• Work item
Count the lines in the data below where the string "with" occurs, please, and give the number alone.
[Exercise material — start]
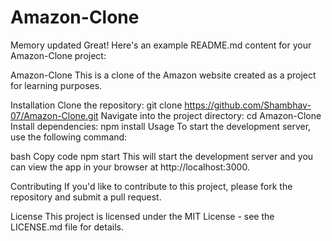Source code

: # Amazon-Clone

Memory updated
Great! Here's an example README.md content for your Amazon-Clone project:

Amazon-Clone
This is a clone of the Amazon website created as a project for learning purposes.

Installation
Clone the repository: git clone https://github.com/Shambhav-07/Amazon-Clone.git
Navigate into the project directory: cd Amazon-Clone
Install dependencies: npm install
Usage
To start the development server, use the following command:

bash
Copy code
npm start
This will start the development server and you can view the app in your browser at http://localhost:3000.

Contributing
If you'd like to contribute to this project, please fork the repository and submit a pull request.

License
This project is licensed under the MIT License - see the LICENSE.md file for details.
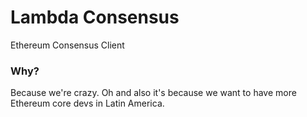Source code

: # Lambda Consensus
Ethereum Consensus Client

### Why?
Because we're crazy. Oh and also it's because we want to have more Ethereum core devs in Latin America.
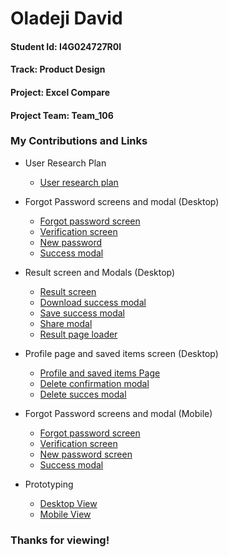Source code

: # Oladeji David
#### Student Id: I4G024727R0I
#### Track: Product Design

#### Project: Excel Compare
#### Project Team: Team_106

### My Contributions and Links

* User Research Plan <br>
    - [User research plan](https://docs.google.com/document/d/1JA4gVAgW35vJIZaYAsPe3yZpvStiBLwKoWVMS5rYkgM/edit?usp=sharing) <br>

* Forgot Password screens and modal (Desktop) <br>
    - [Forgot password screen](https://www.figma.com/file/rxBh6oIKJ0Hb96TlXKoF7f/Team-106_ExcelComp---TEAM-DESIGN-LIBRARY?node-id=1585%3A4803) <br>
    - [Verification screen](https://www.figma.com/file/rxBh6oIKJ0Hb96TlXKoF7f/Team-106_ExcelComp---TEAM-DESIGN-LIBRARY?node-id=1601%3A2712) <br>
    - [New password](https://www.figma.com/file/rxBh6oIKJ0Hb96TlXKoF7f/Team-106_ExcelComp---TEAM-DESIGN-LIBRARY?node-id=1595%3A3071) <br>
    - [Success modal](https://www.figma.com/file/rxBh6oIKJ0Hb96TlXKoF7f/Team-106_ExcelComp---TEAM-DESIGN-LIBRARY?node-id=1595%3A3353) <br>

* Result screen and Modals (Desktop) <br>
    - [Result screen](https://www.figma.com/file/rxBh6oIKJ0Hb96TlXKoF7f/Team-106_ExcelComp---TEAM-DESIGN-LIBRARY?node-id=1076%3A1083) <br>
    - [Download success modal](https://www.figma.com/file/rxBh6oIKJ0Hb96TlXKoF7f/Team-106_ExcelComp---TEAM-DESIGN-LIBRARY?node-id=1079%3A360) <br>
    - [Save success modal](https://www.figma.com/file/rxBh6oIKJ0Hb96TlXKoF7f/Team-106_ExcelComp---TEAM-DESIGN-LIBRARY?node-id=1083%3A384) <br>
    - [Share modal](https://www.figma.com/file/rxBh6oIKJ0Hb96TlXKoF7f/Team-106_ExcelComp---TEAM-DESIGN-LIBRARY?node-id=1083%3A392) <br>
    - [Result page loader](https://www.figma.com/file/rxBh6oIKJ0Hb96TlXKoF7f/Team-106_ExcelComp---TEAM-DESIGN-LIBRARY?node-id=1585%3A4427) <br>

* Profile page and saved items screen (Desktop) <br>
    - [Profile and saved items Page](https://www.figma.com/file/rxBh6oIKJ0Hb96TlXKoF7f/Team-106_ExcelComp---TEAM-DESIGN-LIBRARY?node-id=820%3A189) <br>
    - [Delete confirmation modal](https://www.figma.com/file/rxBh6oIKJ0Hb96TlXKoF7f/Team-106_ExcelComp---TEAM-DESIGN-LIBRARY?node-id=1835%3A4858) <br>
    - [Delete succes modal](https://www.figma.com/file/rxBh6oIKJ0Hb96TlXKoF7f/Team-106_ExcelComp---TEAM-DESIGN-LIBRARY?node-id=1835%3A4697) <br>

* Forgot Password screens and modal (Mobile) <br>
    - [Forgot password screen](https://www.figma.com/file/rxBh6oIKJ0Hb96TlXKoF7f/Team-106_ExcelComp---TEAM-DESIGN-LIBRARY?node-id=1835%3A4899) <br>
    - [Verification screen](https://www.figma.com/file/rxBh6oIKJ0Hb96TlXKoF7f/Team-106_ExcelComp---TEAM-DESIGN-LIBRARY?node-id=1835%3A4963) <br>
    - [New password screen](https://www.figma.com/file/rxBh6oIKJ0Hb96TlXKoF7f/Team-106_ExcelComp---TEAM-DESIGN-LIBRARY?node-id=1835%3A4931) <br>
    - [Success modal](https://www.figma.com/file/rxBh6oIKJ0Hb96TlXKoF7f/Team-106_ExcelComp---TEAM-DESIGN-LIBRARY?node-id=1848%3A5462) <br>

* Prototyping
    - [Desktop View](https://www.figma.com/proto/rxBh6oIKJ0Hb96TlXKoF7f/Team-106_ExcelComp---TEAM-DESIGN-LIBRARY?node-id=1059%3A303&scaling=scale-down&page-id=512%3A2&starting-point-node-id=1059%3A303&show-proto-sidebar=1) <br>
    - [Mobile View](https://www.figma.com/proto/rxBh6oIKJ0Hb96TlXKoF7f/Team-106_ExcelComp---TEAM-DESIGN-LIBRARY?node-id=1471%3A2228&scaling=scale-down&page-id=512%3A2&starting-point-node-id=1471%3A2228&show-proto-sidebar=1) <br>



### Thanks for viewing!
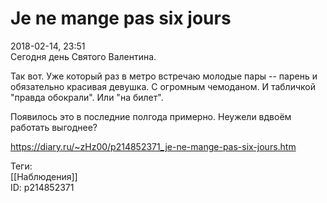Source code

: Je ne mange pas six jours
==========================

   
 2018-02-14, 23:51   
  Сегодня день Святого Валентина.   
   
 Так вот. Уже который раз в метро встречаю молодые пары -- парень и обязательно красивая девушка. С огромным чемоданом. И табличкой "правда обокрали". Или "на билет".   
   
 Появилось это в последние полгода примерно. Неужели вдвоём работать выгоднее?   
    
 <https://diary.ru/~zHz00/p214852371_je-ne-mange-pas-six-jours.htm>   
   
 Теги:   
 [[Наблюдения]]   
 ID: p214852371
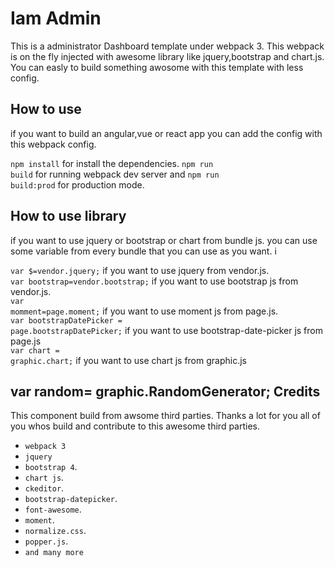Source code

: Iam Admin
=================
This is a administrator Dashboard template under webpack 3. This webpack is on the fly injected
with awesome library like jquery,bootstrap and chart.js.
You can easly to build something awosome with this template with less config.


How to use
---------
 if you want to build an angular,vue or react app you can add the config with this webpack config.

 <code>npm install</code> for install the dependencies.
 <code>npm run build</code> for running webpack dev server and <code>npm run build:prod</code> for production mode.



 How to use library
 --------------------
 if you want to use jquery or bootstrap or chart from  bundle js. you can use some variable from every bundle that you
 can use as you want. i

<code>var $=vendor.jquery;</code> if you want to use jquery from vendor.js.<br/>
<code>var bootstrap=vendor.bootstrap;</code> if you want to use bootstrap js from vendor.js.<br/>
<code>var momment=page.moment;</code> if you want to use moment js from page.js.<br/>
<code>var bootstrapDatePicker = page.bootstrapDatePicker;</code> if you want to use bootstrap-date-picker js from page.js<br/>
<code>var chart = graphic.chart;</code> if you want to use chart js from graphic.js<br/>


var random= graphic.RandomGenerator;
Credits
-------
This component build from awsome third parties. Thanks a lot for you all of you whos build and contribute
to this awesome third parties.

* `webpack 3`
* `jquery`
* `bootstrap 4`.
* `chart js`.
* `ckeditor`.
* `bootstrap-datepicker`.
* `font-awesome`.
* `moment`.
* `normalize.css`.
* `popper.js`.
* `and many more`
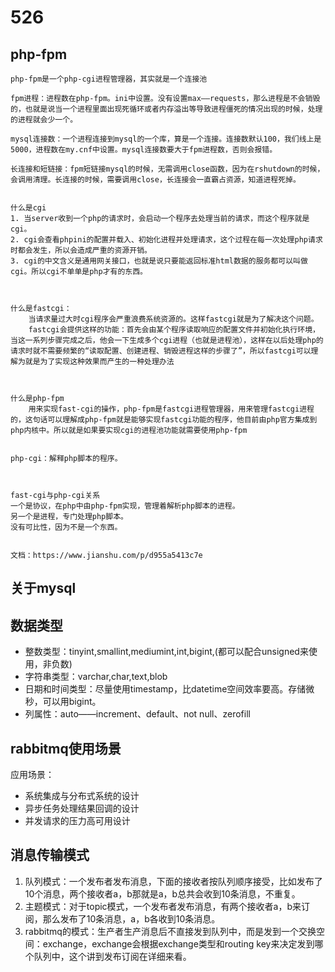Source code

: # 526 #
## php-fpm ##
	php-fpm是一个php-cgi进程管理器，其实就是一个连接池

	fpm进程：进程数在php-fpm。ini中设置。没有设置max——requests，那么进程是不会销毁的，也就是说当一个进程里面出现死循环或者内存溢出等导致进程僵死的情况出现的时候，处理的进程就会少一个。

	mysql连接数：一个进程连接到mysql的一个库，算是一个连接。连接数默认100，我们线上是5000，进程数在my.cnf中设置。mysql连接数要大于fpm进程数，否则会报错。

	长连接和短链接：fpm短链接mysql的时候，无需调用close函数，因为在rshutdown的时候，会调用清理。长连接的时候，需要调用close，长连接会一直霸占资源，知道进程死掉。


	什么是cgi
	1. 当server收到一个php的请求时，会启动一个程序去处理当前的请求，而这个程序就是cgi。
	2. cgi会查看phpini的配置并载入、初始化进程并处理请求，这个过程在每一次处理php请求时都会发生，所以会造成严重的资源开销。
	3. cgi的中文含义是通用网关接口，也就是说只要能返回标准html数据的服务都可以叫做cgi。所以cgi不单单是php才有的东西。
	


	什么是fastcgi：
		当请求量过大时cgi程序会严重浪费系统资源的。这样fastcgi就是为了解决这个问题。
		fastcgi会提供这样的功能：首先会由某个程序读取响应的配置文件并初始化执行环境，当这一系列步骤完成之后，他会一下生成多个cgi进程（也就是进程池），这样在以后处理php的请求时就不需要频繁的“读取配置、创建进程、销毁进程这样的步骤了”，所以fastcgi可以理解为就是为了实现这种效果而产生的一种处理办法



	什么是php-fpm
		用来实现fast-cgi的操作，php-fpm是fastcgi进程管理器，用来管理fastcgi进程的，这句话可以理解成php-fpm就是能够实现fastcgi功能的程序，他目前由php官方集成到php内核中。所以就是如果要实现cgi的进程池功能就需要使用php-fpm


	php-cgi：解释php脚本的程序。



	fast-cgi与php-cgi关系
	一个是协议，在php中由php-fpm实现，管理着解析php脚本的进程。
	另一个是进程，专门处理php脚本。
	没有可比性，因为不是一个东西。

	
	文档：https://www.jianshu.com/p/d955a5413c7e

## 关于mysql ##
## 数据类型 ##
- 整数类型：tinyint,smallint,mediumint,int,bigint,(都可以配合unsigned来使用，非负数)
- 字符串类型：varchar,char,text,blob
- 日期和时间类型：尽量使用timestamp，比datetime空间效率要高。存储微秒，可以用bigint。
- 列属性：auto——increment、default、not null、zerofill




## rabbitmq使用场景 ##
应用场景：
- 系统集成与分布式系统的设计
- 异步任务处理结果回调的设计
- 并发请求的压力高可用设计 

## 消息传输模式 ##
1. 队列模式：一个发布者发布消息，下面的接收者按队列顺序接受，比如发布了10个消息，两个接收者a，b那就是a，b总共会收到10条消息，不重复。
2. 主题模式：对于topic模式，一个发布者发布消息，有两个接收者a，b来订阅，那么发布了10条消息，a，b各收到10条消息。
3. rabbitmq的模式：生产者生产消息后不直接发到队列中，而是发到一个交换空间：exchange，exchange会根据exchange类型和routing key来决定发到哪个队列中，这个讲到发布订阅在详细来看。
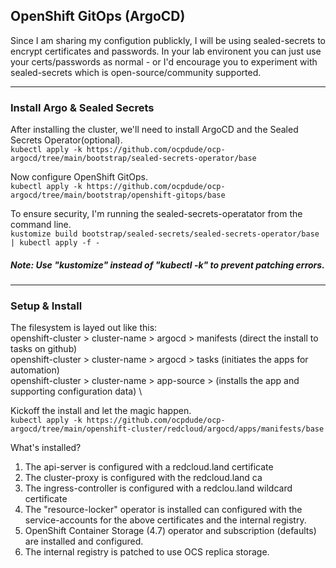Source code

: ## OpenShift GitOps (ArgoCD)

Since I am sharing my configution publickly, I will be using sealed-secrets to encrypt certificates and passwords. In your lab environent you can just use your certs/passwords as normal - or I'd encourage you to experiment with sealed-secrets which is open-source/community supported.

---
### Install Argo & Sealed Secrets
After installing the cluster, we'll need to install ArgoCD and the Sealed Secrets Operator(optional). \
`kubectl apply -k https://github.com/ocpdude/ocp-argocd/tree/main/bootstrap/sealed-secrets-operator/base`

Now configure OpenShift GitOps. \
`kubectl apply -k https://github.com/ocpdude/ocp-argocd/tree/main/bootstrap/openshift-gitops/base`

To ensure security, I'm running the sealed-secrets-operatator from the command line. \
`kustomize build bootstrap/sealed-secrets/sealed-secrets-operator/base | kubectl apply -f -`
##### Note: Use "kustomize" instead of "kubectl -k" to prevent patching errors.

---
### Setup & Install
The filesystem is layed out like this: \
openshift-cluster > cluster-name > argocd > manifests (direct the install to tasks on github) \
openshift-cluster > cluster-name > argocd > tasks (initiates the apps for automation) \
openshift-cluster > cluster-name > app-source > (installs the app and supporting configuration data) \

Kickoff the install and let the magic happen. \
`kubectl apply -k https://github.com/ocpdude/ocp-argocd/tree/main/openshift-cluster/redcloud/argocd/apps/manifests/base`

What's installed?
1. The api-server is configured with a redcloud.land certificate
2. The cluster-proxy is configured with the redcloud.land ca
3. The ingress-controller is configured with a redclou.land wildcard certificate
4. The "resource-locker" operator is installed can configured with the service-accounts for the above certificates and the internal registry.
5. OpenShift Container Storage (4.7) operator and subscription (defaults) are installed and configured.
6. The internal registry is patched to use OCS replica storage.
[Exercise material — finish]
• Response to the exercise
8